While their fledgling company’s achievements have so far been limited to designing a vegan restaurant (The Balanced Kitchen) on the North Side and two multilevel condo remodels in Ravenswood and the West Loop, their distinct minimalist style, warmed up by deft use of renewable wood and natural stone, is evidence of great things to come. In addition to building with strictly sustainable materials and working only with eco-minded vendors, the Elkinses regularly buy carbon credits to offset business operations (and personal ones, like flying).

It doesn’t get more modular than 2 Point’s AdapTables, eight bamboo nesting tables that allow for endless configurations. Bonus points: They’re green.

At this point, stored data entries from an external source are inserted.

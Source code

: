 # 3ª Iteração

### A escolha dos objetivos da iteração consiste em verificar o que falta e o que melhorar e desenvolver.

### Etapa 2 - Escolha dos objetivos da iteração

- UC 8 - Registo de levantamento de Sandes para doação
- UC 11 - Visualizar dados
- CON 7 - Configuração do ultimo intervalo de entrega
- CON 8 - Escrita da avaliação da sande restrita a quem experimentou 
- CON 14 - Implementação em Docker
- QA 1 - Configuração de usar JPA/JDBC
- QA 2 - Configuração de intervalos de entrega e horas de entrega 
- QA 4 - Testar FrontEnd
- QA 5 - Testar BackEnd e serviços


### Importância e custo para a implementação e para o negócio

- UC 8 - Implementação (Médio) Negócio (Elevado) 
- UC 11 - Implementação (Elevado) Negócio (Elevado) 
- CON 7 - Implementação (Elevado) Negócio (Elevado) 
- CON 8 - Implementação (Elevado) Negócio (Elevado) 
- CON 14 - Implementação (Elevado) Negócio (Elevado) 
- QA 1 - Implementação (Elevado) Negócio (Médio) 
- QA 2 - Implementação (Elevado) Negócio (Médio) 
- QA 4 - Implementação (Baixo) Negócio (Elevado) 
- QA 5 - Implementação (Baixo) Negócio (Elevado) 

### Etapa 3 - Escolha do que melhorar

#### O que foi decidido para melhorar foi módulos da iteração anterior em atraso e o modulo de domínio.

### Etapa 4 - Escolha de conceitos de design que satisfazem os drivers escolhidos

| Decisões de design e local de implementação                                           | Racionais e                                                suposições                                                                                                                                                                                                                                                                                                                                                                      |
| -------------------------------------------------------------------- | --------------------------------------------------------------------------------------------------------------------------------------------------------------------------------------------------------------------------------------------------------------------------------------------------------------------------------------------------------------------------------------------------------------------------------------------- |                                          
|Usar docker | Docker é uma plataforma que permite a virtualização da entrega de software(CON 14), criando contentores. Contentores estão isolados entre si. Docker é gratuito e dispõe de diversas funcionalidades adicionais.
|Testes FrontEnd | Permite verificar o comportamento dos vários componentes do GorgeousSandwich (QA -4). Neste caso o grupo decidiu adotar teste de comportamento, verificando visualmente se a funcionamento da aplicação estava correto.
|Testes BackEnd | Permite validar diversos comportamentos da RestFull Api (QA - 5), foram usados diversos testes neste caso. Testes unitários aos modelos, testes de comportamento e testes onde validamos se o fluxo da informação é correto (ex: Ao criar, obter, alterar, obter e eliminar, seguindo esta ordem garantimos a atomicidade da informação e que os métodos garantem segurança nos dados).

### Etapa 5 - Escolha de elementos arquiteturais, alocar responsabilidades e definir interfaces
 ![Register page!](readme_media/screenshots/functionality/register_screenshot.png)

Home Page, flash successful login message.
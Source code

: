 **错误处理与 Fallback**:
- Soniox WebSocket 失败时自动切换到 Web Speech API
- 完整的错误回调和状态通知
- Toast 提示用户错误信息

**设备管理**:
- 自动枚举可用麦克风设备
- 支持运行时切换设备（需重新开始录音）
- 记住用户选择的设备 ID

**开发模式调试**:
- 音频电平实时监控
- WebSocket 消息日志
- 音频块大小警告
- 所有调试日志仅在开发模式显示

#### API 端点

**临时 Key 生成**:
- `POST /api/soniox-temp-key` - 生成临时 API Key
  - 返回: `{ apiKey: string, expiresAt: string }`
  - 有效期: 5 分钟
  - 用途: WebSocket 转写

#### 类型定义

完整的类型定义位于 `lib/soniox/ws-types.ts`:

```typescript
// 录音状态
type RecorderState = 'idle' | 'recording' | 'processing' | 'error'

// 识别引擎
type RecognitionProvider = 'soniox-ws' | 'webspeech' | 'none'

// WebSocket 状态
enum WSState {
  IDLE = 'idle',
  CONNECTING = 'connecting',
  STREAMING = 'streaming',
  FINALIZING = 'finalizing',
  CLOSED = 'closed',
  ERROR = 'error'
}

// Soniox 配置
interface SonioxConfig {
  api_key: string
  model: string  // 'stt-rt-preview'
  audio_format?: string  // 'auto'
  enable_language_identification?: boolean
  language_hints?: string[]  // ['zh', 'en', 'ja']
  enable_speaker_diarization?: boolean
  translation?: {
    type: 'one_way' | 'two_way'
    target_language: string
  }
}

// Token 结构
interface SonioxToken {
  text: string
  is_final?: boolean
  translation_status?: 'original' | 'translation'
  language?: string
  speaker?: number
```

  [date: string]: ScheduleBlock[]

“It’s easy to make something out of bamboo, which is cool right now anyway, but you have to take it to the next level to make the world a better place,” says Lisa, who, along with her husband, also designs and builds furniture. One of her designs, a two-tiered bamboo, steel, and glass coffee table with a pivoting function that allows it to fan out, stands in their living room; a rectangular bamboo modular shelving-and-desk system that, unassembled, resembles a bunch of nesting tables, was recently picked up by Healthy Green Goods in Evanston.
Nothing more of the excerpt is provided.